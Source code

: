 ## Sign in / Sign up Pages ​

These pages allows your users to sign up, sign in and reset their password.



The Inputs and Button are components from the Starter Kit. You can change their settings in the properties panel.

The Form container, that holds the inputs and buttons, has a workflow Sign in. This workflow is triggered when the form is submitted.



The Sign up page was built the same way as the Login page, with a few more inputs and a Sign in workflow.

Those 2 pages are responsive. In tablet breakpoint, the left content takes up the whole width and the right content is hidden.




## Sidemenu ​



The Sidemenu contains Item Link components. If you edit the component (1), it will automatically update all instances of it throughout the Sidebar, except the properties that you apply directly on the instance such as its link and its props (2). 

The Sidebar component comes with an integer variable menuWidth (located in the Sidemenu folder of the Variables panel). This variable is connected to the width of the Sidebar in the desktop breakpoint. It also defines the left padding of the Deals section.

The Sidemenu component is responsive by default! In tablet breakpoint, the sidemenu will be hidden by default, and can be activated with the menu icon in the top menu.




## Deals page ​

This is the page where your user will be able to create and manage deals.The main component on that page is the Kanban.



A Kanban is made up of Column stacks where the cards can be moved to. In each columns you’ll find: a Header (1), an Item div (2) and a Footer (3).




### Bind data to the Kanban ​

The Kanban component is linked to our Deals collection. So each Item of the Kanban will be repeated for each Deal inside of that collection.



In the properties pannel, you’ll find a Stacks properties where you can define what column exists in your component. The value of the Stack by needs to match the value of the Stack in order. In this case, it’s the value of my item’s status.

...

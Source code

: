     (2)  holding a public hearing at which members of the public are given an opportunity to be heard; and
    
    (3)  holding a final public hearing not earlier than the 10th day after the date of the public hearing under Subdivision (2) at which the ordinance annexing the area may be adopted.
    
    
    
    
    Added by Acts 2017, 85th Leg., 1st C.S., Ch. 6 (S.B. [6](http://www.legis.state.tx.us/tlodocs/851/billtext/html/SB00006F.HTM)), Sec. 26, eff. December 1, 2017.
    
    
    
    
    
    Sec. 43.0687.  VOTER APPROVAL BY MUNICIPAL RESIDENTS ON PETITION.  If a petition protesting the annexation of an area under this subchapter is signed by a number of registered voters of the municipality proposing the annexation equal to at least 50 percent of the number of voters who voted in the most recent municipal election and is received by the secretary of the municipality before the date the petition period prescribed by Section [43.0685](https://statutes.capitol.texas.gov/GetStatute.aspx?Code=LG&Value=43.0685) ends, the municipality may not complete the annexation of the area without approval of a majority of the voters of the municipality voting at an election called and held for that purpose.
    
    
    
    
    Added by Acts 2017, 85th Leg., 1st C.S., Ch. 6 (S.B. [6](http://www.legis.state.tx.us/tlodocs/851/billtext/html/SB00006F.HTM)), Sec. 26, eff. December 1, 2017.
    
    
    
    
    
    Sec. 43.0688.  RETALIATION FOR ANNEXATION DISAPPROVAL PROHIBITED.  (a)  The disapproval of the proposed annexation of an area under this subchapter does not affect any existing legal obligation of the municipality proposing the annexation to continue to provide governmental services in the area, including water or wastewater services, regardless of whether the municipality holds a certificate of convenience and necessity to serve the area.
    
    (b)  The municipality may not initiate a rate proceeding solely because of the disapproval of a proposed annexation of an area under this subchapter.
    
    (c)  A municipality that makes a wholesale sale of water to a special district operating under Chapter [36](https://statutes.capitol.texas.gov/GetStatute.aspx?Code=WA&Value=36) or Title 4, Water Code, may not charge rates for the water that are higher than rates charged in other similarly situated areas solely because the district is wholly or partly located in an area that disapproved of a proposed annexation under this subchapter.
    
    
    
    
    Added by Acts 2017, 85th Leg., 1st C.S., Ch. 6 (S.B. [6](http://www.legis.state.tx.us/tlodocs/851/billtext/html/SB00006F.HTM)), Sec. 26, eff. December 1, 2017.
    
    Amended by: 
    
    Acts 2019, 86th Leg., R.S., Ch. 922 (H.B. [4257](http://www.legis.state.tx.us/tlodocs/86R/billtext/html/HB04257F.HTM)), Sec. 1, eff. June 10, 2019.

* * *

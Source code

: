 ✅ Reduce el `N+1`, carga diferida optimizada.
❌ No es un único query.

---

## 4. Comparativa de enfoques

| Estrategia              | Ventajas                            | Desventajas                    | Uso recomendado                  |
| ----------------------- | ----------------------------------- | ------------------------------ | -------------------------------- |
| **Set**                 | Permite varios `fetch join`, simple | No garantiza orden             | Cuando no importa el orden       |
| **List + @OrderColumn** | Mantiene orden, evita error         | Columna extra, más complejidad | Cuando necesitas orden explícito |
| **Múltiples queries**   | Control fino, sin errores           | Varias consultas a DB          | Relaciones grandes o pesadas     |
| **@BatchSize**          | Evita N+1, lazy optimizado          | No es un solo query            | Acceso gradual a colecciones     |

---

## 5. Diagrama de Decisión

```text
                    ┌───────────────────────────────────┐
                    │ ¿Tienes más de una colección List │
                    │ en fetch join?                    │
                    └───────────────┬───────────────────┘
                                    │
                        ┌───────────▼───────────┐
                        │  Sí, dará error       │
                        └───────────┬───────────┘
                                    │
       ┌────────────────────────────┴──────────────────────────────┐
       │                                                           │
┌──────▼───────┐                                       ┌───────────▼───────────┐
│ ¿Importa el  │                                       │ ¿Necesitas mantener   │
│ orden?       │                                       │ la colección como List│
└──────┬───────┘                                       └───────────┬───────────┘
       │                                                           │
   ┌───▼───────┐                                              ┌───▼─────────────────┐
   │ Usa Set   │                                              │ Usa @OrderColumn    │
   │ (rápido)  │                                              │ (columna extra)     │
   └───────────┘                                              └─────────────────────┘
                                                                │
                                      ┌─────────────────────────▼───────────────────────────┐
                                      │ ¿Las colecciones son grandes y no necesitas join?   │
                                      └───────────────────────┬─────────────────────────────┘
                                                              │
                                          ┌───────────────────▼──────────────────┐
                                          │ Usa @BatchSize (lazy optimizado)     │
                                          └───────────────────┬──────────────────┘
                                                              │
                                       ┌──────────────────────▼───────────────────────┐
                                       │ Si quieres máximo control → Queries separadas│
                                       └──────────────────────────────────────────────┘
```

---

AIM OF THE TASK:
Working from the material above, restate word for word the lines between the line with "The Sign up" and the line with "## Sidemenu ​", both included, and only those.

SOLUTION FOR THIS TASK:
The Sign up page was built the same way as the Login page, with a few more inputs and a Sign in workflow.

Those 2 pages are responsive. In tablet breakpoint, the left content takes up the whole width and the right content is hidden.




## Sidemenu ​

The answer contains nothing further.